(Source texts of formatted documents)

───

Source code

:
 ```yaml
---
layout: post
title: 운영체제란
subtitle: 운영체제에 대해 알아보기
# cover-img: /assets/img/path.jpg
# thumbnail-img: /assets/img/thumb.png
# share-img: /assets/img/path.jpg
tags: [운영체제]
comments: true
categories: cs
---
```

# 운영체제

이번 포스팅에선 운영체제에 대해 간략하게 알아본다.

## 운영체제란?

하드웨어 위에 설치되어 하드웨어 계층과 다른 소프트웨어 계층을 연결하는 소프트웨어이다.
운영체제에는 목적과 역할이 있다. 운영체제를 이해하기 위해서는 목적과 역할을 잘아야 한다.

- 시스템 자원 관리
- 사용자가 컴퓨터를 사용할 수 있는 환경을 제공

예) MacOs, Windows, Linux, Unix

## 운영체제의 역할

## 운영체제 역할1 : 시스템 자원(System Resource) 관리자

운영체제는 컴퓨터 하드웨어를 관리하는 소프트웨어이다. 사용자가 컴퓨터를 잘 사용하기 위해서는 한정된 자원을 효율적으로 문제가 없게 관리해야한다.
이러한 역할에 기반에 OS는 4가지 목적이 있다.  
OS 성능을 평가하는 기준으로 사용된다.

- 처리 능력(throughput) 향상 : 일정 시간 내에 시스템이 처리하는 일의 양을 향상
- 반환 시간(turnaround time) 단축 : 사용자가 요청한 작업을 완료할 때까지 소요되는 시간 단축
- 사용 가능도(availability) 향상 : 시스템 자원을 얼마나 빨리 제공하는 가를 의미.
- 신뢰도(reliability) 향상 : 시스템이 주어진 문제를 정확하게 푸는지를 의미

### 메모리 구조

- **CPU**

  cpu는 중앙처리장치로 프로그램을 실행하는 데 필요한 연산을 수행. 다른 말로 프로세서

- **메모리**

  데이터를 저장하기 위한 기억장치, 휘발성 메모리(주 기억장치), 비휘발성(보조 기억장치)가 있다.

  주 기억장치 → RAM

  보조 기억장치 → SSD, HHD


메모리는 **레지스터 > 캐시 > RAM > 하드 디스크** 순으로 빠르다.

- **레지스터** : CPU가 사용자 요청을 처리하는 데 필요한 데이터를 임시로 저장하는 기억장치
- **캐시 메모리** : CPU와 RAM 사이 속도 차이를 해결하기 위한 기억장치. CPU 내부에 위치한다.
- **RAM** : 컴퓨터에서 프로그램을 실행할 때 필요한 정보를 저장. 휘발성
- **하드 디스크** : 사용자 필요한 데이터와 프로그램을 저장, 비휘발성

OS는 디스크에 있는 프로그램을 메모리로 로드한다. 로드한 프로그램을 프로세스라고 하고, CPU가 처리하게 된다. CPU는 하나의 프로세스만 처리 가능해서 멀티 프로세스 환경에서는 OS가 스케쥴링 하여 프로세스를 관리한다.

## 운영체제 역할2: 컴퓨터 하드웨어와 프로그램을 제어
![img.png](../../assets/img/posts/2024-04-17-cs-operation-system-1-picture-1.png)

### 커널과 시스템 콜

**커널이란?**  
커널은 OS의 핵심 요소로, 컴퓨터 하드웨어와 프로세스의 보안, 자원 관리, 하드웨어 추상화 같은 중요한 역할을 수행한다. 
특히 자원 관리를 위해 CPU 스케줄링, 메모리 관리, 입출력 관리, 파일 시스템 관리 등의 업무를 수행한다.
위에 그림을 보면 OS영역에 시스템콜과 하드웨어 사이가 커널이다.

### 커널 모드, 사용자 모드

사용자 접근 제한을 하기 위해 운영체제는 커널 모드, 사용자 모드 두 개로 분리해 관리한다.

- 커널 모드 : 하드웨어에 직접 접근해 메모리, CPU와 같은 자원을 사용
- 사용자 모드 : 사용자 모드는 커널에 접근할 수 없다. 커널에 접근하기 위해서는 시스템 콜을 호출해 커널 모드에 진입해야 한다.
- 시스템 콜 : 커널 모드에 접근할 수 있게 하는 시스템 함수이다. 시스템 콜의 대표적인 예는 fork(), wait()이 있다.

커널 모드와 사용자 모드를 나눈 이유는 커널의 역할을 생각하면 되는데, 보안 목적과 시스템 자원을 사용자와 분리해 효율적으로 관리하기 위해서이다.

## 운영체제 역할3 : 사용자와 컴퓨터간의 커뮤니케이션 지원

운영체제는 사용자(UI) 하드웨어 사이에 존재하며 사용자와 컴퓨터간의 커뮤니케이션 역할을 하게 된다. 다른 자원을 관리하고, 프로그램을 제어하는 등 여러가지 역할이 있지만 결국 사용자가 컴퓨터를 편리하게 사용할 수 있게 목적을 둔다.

───

All that belongs in the answer is the lines from the start of the entries above through the line containing "- 반환 시간(turnaround", each given exactly.

▶ [Written answer]:
Source code

:
 ```yaml
---
layout: post
title: 운영체제란
subtitle: 운영체제에 대해 알아보기
# cover-img: /assets/img/path.jpg
# thumbnail-img: /assets/img/thumb.png
# share-img: /assets/img/path.jpg
tags: [운영체제]
comments: true
categories: cs
---
```

# 운영체제

이번 포스팅에선 운영체제에 대해 간략하게 알아본다.

## 운영체제란?

하드웨어 위에 설치되어 하드웨어 계층과 다른 소프트웨어 계층을 연결하는 소프트웨어이다.
운영체제에는 목적과 역할이 있다. 운영체제를 이해하기 위해서는 목적과 역할을 잘아야 한다.

- 시스템 자원 관리
- 사용자가 컴퓨터를 사용할 수 있는 환경을 제공

예) MacOs, Windows, Linux, Unix

## 운영체제의 역할

## 운영체제 역할1 : 시스템 자원(System Resource) 관리자

운영체제는 컴퓨터 하드웨어를 관리하는 소프트웨어이다. 사용자가 컴퓨터를 잘 사용하기 위해서는 한정된 자원을 효율적으로 문제가 없게 관리해야한다.
이러한 역할에 기반에 OS는 4가지 목적이 있다.  
OS 성능을 평가하는 기준으로 사용된다.

- 처리 능력(throughput) 향상 : 일정 시간 내에 시스템이 처리하는 일의 양을 향상
- 반환 시간(turnaround time) 단축 : 사용자가 요청한 작업을 완료할 때까지 소요되는 시간 단축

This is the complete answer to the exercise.